Por Jeffis Carvalho
A primeira vez que ouvi “Time”, com as cordas da guitarra e do baixo, pontuadas pela inspirada percussão, construindo um suspense em forma de música, ela era usada como trilha da chamada de “Os Invasores”, na extinta TV Tupi, Canal 4, no final de 1973. A série norte-americana, de 1967/1968, em duas temporadas, era reprisada porque agora pode dia ser como foi produzida originalmente: em cores, já que a TV colorida tinha sido inaugurada no Brasil um ano antes. Levei um tempo até descobrir, acho que alguns meses depois, que aquele tema marcante era a quarta faixa de um dos álbuns mais influentes e de maior sucesso da música no Século XX: “The Dark Side of the Moon”, do grupo britânico Pink Floyd – um dos ícones máximos do rock progressivo.
Considerado pela crítica um dos primeiros e definitivos álbuns conceituais do rock, o disco entrou na minha vida de forma avassaladora um ano depois de “Os Invasores”. E foram meses acompanhando o clássico seriado de ficção científica criado por Larry Cohen.
A trama da série acompanha o arquiteto David Vincent (interpretado por Roy Thinnes) que testemunha por acaso o pouso de uma nave espacial em uma estrada deserta. A partir daí, ele descobre que seres de um planeta em extinção estão tomando a forma humana para dominar a Terra. Como as autoridades e o público não acreditam nele, Vincent viaja sozinho e, depois, com a ajuda de poucos aliados, tenta impedir os planos dos alienígenas.

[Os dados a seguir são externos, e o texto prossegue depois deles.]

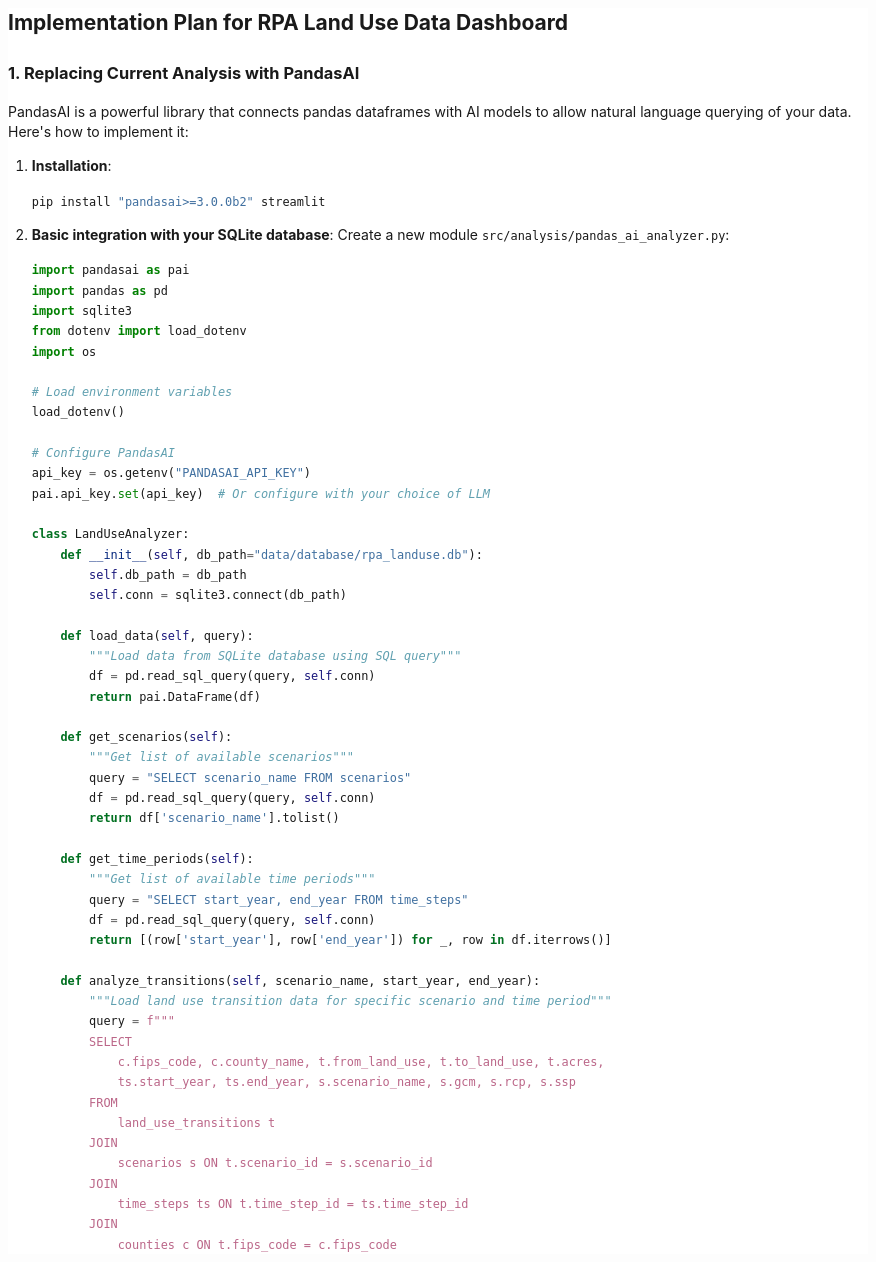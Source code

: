 ## Implementation Plan for RPA Land Use Data Dashboard

### 1. Replacing Current Analysis with PandasAI

PandasAI is a powerful library that connects pandas dataframes with AI models to allow natural language querying of your data. Here's how to implement it:

1. **Installation**:
   ```bash
   pip install "pandasai>=3.0.0b2" streamlit
   ```

2. **Basic integration with your SQLite database**:
   Create a new module `src/analysis/pandas_ai_analyzer.py`:

   ```python
   import pandasai as pai
   import pandas as pd
   import sqlite3
   from dotenv import load_dotenv
   import os

   # Load environment variables
   load_dotenv()

   # Configure PandasAI
   api_key = os.getenv("PANDASAI_API_KEY")
   pai.api_key.set(api_key)  # Or configure with your choice of LLM

   class LandUseAnalyzer:
       def __init__(self, db_path="data/database/rpa_landuse.db"):
           self.db_path = db_path
           self.conn = sqlite3.connect(db_path)
       
       def load_data(self, query):
           """Load data from SQLite database using SQL query"""
           df = pd.read_sql_query(query, self.conn)
           return pai.DataFrame(df)
       
       def get_scenarios(self):
           """Get list of available scenarios"""
           query = "SELECT scenario_name FROM scenarios"
           df = pd.read_sql_query(query, self.conn)
           return df['scenario_name'].tolist()
       
       def get_time_periods(self):
           """Get list of available time periods"""
           query = "SELECT start_year, end_year FROM time_steps"
           df = pd.read_sql_query(query, self.conn)
           return [(row['start_year'], row['end_year']) for _, row in df.iterrows()]
       
       def analyze_transitions(self, scenario_name, start_year, end_year):
           """Load land use transition data for specific scenario and time period"""
           query = f"""
           SELECT 
               c.fips_code, c.county_name, t.from_land_use, t.to_land_use, t.acres,
               ts.start_year, ts.end_year, s.scenario_name, s.gcm, s.rcp, s.ssp
           FROM 
               land_use_transitions t
           JOIN 
               scenarios s ON t.scenario_id = s.scenario_id
           JOIN 
               time_steps ts ON t.time_step_id = ts.time_step_id
           JOIN 
               counties c ON t.fips_code = c.fips_code
   ```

O sonoplasta da TV Tupi não poderia ter sido mais feliz ao escolher “Time” para as chamadas de cada episódio, exibidos semanalmente, acho que sempre às 11 da noite de sexta-feira. Ao descobrir de quem era a música e onde poderia encontrá-la, fui logo atrás daquele álbum. E ele foi um dos primeiros discos que comprei na vida. Com quase 16 anos e já trabalhando, descobri que uma música, com sua proposta sonora, melódica e conceitual poder mesmo abrir a mente da gente, a nossa percepção. Na época não fazia ideia do que podem ser os paraísos artificiais, mas hoje sei que vivi de certa forma em alguns ouvindo Pink Floyd. Principalmente a canção Us And Them, um verdadeiro portal para outras percepções.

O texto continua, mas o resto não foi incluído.